As before, you may deduct both (a) property tax and (b) income or sales tax payments. In addition, the $40,000 cap is gradually reduced if MAGI exceeds $500,000 until it reaches a bottom cap of $10,000. And the $40,000 cap is scheduled to revert to $10,000 in 2030.
- Overtime pay: Beginning on 2025 returns, you can deduct qualified overtime pay—based on a “time-and-a-half” rate for non-salaried workers—for up to $12,500 for single filers and $25,000 for joint filers. This change is retroactive to wages earned on or after January 1, 2025. However, the deduction is only available for the “premium” portion of overtime pay attributable to the time-and-a-half rate.
This deduction is phased out beginning at $150,000 of MAGI for single filers and $300,000 for joint filers. It is scheduled to expire after 2028.
- Tips: The OBBBA also carves out an “above-the-line” deduction of up to $25,000 for qualified tips received during the year, comparable to the tax break for overtime pay. The deduction is available for tips received in industries where tipping is commonplace. For instance, waiters and hair salon workers would normally qualify, but not airplane pilots or nurses.
Other OBBBA changes may affect the 2025 return that is due April 15, 2026, but many will kick in next year or later.
Best approach: Do not leave matters to chance. Rely on a tax professional to help you maximize the benefits.
R&E Expenditures Back on Fast Track
OBBBA restores current deductions
Does your company spend money on research and experimental (R&E) activities to keep up with the competition or stay ahead of the pack? Due to recent legislation, those costs were no longer currently deductible and had to be amortized over time. But the One Big Beautiful Bill Act (OBBBA) restores the current deduction for R&E expenditures, retroactive to the beginning of 2025.
Background: Prior to the Tax Cuts and Jobs Act (TCJA), qualified R&E expenditures could be deducted in full in the tax year in which they were incurred. This deduction was separate and apart from the research and development (R&D) credit, although the two tax breaks relied on some of the same eligibility rules. Notably, R&E expenditures had to meet the following requirements to be currently deductible.
- The expenditures are incurred in connection with a trade or business.
- The expenditures are reasonable based on the circumstances.
- The activities are in the nature of research and development in an experimental or laboratory sense and aimed at discovering information that eliminates uncertainty in product development or improvement.
- The activities are for the development or improvement of products and processes, including software.
These expenditures included wages, materials, contract research, patent attorney fees and related costs.
Beginning in 2022, the TCJA required businesses to capitalize and amortize the expenditures over five years. This period was extended to 15 years for foreign research expenditures.

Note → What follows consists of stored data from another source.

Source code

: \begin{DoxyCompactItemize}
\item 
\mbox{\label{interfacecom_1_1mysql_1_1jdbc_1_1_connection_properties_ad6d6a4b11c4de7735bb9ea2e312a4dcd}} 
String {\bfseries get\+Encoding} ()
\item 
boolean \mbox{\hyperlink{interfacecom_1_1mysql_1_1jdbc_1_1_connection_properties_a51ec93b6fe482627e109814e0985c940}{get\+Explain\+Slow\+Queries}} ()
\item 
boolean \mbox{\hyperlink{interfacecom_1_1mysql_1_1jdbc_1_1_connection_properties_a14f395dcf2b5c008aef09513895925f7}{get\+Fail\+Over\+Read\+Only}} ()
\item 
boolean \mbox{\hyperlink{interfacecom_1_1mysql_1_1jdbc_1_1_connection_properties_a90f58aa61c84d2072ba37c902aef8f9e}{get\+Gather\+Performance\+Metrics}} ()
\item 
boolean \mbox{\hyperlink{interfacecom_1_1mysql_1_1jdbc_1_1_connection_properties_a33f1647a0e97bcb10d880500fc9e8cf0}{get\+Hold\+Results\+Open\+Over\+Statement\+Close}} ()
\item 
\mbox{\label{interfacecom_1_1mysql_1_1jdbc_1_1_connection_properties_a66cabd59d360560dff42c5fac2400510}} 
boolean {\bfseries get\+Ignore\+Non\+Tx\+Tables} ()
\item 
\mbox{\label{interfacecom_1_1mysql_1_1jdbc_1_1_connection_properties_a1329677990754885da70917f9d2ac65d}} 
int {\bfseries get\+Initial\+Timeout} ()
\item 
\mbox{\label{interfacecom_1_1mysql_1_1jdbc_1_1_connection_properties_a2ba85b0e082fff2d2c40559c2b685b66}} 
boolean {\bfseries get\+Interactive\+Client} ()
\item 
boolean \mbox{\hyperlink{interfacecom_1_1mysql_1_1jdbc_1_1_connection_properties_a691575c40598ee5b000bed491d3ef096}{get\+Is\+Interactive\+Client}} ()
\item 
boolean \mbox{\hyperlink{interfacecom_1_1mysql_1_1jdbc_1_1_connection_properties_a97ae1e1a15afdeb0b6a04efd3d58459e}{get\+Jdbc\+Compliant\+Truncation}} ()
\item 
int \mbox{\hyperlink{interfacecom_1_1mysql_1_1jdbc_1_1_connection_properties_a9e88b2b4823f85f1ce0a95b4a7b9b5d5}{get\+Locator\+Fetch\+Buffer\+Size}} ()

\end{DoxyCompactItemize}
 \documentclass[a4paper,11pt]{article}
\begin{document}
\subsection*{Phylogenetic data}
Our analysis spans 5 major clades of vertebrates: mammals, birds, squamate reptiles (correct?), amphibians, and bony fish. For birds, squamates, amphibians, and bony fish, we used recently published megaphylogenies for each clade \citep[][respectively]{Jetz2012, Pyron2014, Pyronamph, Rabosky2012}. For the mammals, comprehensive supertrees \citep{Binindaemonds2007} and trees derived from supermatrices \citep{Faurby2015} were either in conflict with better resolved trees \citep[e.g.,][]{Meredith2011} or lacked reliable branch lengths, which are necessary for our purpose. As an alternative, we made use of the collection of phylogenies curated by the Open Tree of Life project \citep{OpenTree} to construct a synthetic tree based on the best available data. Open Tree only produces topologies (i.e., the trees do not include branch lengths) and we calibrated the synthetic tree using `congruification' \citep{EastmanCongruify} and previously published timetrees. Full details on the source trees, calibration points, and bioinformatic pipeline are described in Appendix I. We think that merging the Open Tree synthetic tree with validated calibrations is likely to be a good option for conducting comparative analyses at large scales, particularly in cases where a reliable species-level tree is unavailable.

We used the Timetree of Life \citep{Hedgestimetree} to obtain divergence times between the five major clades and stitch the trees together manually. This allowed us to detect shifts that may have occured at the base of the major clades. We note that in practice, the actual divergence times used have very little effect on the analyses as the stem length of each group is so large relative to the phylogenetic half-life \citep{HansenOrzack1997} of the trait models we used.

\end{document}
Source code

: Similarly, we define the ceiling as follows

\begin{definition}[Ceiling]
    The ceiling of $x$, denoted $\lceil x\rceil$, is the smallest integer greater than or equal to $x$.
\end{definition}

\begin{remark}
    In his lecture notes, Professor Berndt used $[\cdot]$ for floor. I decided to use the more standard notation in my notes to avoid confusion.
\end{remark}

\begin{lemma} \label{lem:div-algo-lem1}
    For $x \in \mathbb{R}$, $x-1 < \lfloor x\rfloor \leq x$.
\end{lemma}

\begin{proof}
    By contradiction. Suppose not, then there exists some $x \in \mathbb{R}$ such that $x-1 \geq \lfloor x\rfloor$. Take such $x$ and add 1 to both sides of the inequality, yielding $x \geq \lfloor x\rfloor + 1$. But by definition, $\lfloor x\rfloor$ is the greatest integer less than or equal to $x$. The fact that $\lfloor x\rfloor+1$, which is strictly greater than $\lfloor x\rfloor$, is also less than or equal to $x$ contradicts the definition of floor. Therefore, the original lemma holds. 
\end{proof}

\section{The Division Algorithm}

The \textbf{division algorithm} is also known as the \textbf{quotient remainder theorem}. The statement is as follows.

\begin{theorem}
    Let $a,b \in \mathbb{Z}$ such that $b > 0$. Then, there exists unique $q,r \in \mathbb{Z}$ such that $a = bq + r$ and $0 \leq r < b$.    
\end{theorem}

Now the OBBBA revives the pre-TCJA tax retreatment for R&E expenditures. Beginning on 2025 returns, a business can choose to currently deduct its qualified R&E expenditures instead of amortizing them over five years. Caveat: The 15-year write-off period remains in place for foreign expenditures. In addition, a business can elect to accelerate domestic research expenditures that were capitalized and not yet amortized over a period of one or two years.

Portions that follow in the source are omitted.